Playing through the tutorial is what you will do as you begin the game, but that hardly accounts for all of the trouble you will run across in the main game. The tutorial is just a simple blanket to offer you some personal comfort and safety before the game rips it and exposes you to the cold, deep, endless space.

The physics is the best part of this game, and it is designed really well. You thought you knew what you were doing in the tutorial and thought that all of those people commenting about the difficult were just not as good as you, until you start trying to balance things left and right on your small spacecraft to bring back to your ship. There's a fine line between balancing things on either side, pendulous swings, and making sure you are not being overburdened, but still trying to carry as much as possible. What makes the decision even more interesting is the different types of resources that you can collect while you are surfaced on the individual planets.

This game is addictive, even though it's hard. You can probably spend days buried in this one game and still be a slave to its mechanics. I was told that I would be frustrated somewhere between 2-4 hours in terms of learning controls, I would say it's pretty accurate. At the same time, I am still struggling a few hours beyond that. (I am still playing around in the experimental mode without a time limit because I am so bad at it.)

The game's rewards are itrinsic mostly, although if you happen to finish a run, you would land in the leaderboards. This seems to be a pretty faraway goal at the moment. You certainly feel a sense of accomplishment when you manage to slowly make your way to the goal. Perhaps you will get a little farther next time, perhaps you will not. But what you do while you are at it is entirely up to you.

There are difficulty settings for you to pick when you start each run. There is a setting to half your damage but get no score multipliers. There are several other settings to make the game more difficult, but with bigger rewards.

This game isn't perfect, but it's really good. And the developer is super active and very responsive to player opinions.

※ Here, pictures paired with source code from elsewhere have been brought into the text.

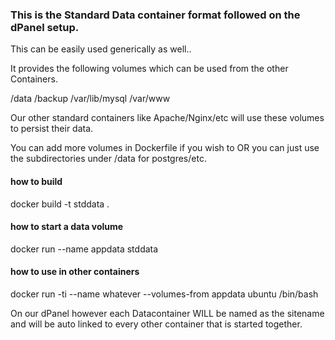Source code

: 
### This is the Standard Data container format followed on the dPanel setup.

This can be easily used generically as well..

It provides the following volumes which can be used from the other Containers.

/data
/backup
/var/lib/mysql
/var/www


Our other standard containers like Apache/Nginx/etc will use these volumes to persist their data.

You can add more volumes in Dockerfile if you wish to OR you can just use the subdirectories under /data for postgres/etc.

#### how to build
docker build -t stddata .

#### how to start a data volume
docker run --name appdata stddata

#### how to use in other containers
docker run -ti --name whatever --volumes-from appdata ubuntu /bin/bash


On our dPanel however each Datacontainer WILL be named as the sitename
and will be auto linked to every other container that is started together.
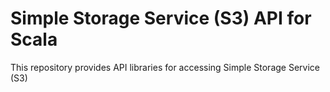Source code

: # Simple Storage Service (S3) API for Scala
This repository provides API libraries for accessing Simple Storage Service (S3)
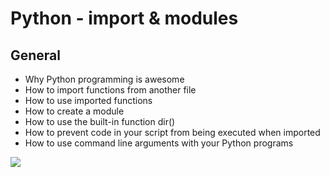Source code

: # Python - import & modules

## General

* Why Python programming is awesome
* How to import functions from another file
* How to use imported functions
* How to create a module
* How to use the built-in function dir()
* How to prevent code in your script from being executed when imported
* How to use command line arguments with your Python programs

![](https://python.land/wp-content/uploads/2022/01/Python-modules-jpg.webp)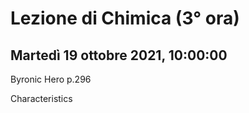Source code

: #  Lezione di Chimica (3° ora)
## Martedì 19 ottobre 2021, 10:00:00


Byronic Hero p.296

Characteristics
<!--stackedit_data:
eyJoaXN0b3J5IjpbLTY1NzQwMjUwMV19
-->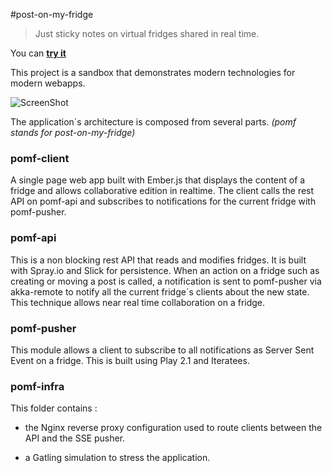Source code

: #post-on-my-fridge  

> Just sticky notes on virtual fridges shared in real time.

You can **[try it](http://fridge.arnaud-gourlay.info)**

This project is a sandbox that demonstrates modern technologies for modern webapps.

![ScreenShot](http://fridge.arnaud-gourlay.info/images/demo.jpeg)

The application´s architecture is composed from several parts. *(pomf stands for post-on-my-fridge)*

### pomf-client

A single page web app built with Ember.js that displays the content of a fridge and allows collaborative edition in realtime.
The client calls the rest API on pomf-api and subscribes to notifications for the current fridge with pomf-pusher.

### pomf-api  

This is a non blocking rest API that reads and modifies fridges. It is built with Spray.io and Slick for persistence.
When an action on a fridge such as creating or moving a post is called, a notification is sent to pomf-pusher via akka-remote to notify all the current fridge´s clients about the new state. 
This technique allows near real time collaboration on a fridge.

### pomf-pusher 

This module allows a client to subscribe to all notifications as Server Sent Event on a fridge. 
This is built using Play 2.1 and Iteratees.

### pomf-infra

This folder contains : 

* the Nginx reverse proxy configuration used to route clients between the API and the SSE pusher.

* a Gatling simulation to stress the application.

This is certainly someone who cares and wants to have all of the players truly enjoy this game for what it is.

The game should be played with a controller, in my opinion. The mapping of the functions

The following would benefit the game in my opinion:
-Addition of a edge-of screen indicators for locations of the space ship and maybe some important resources. It would be great if distances are included too, but that might be asking for too much. Right now you have to do a lot of zooming in/out and while it's not a problem, zooming out enough to see the ship means that you have to stop paying attention the smaller details on the planet surface.
-Seeing how everything is physics based, I am not sure if it would be good to introduce different gravitational pulls and thus altering the physics based on the sizes/masses of planets. (I don't really want to make this game more difficult, but just a thought.)
-Some individual objectives for some planets. Or maybe make them all optional, but given that the resources are randomly generated when you go to a planet, it might be good for the computer AI to show what resource are available as well. Even then, some things are not even obviously resources until you manage to get close and interact with them anyway.

Space Bob vs. The Replicons recently came out of Early Development and is a very fun physics-based exploration/survival game that can give you lots of play with significant difficulty, but still maintain its casual nature (in the untimed and no Replicon mode anyway). If you can consistently beat this game, you have my utmost respect. If this game sounds interesting to you, it's because it is. I would certainly recommend it.

I received the product for free. I did not receive any compensation to write this review. The opinions represented here are entirely my own and were not influenced in any way.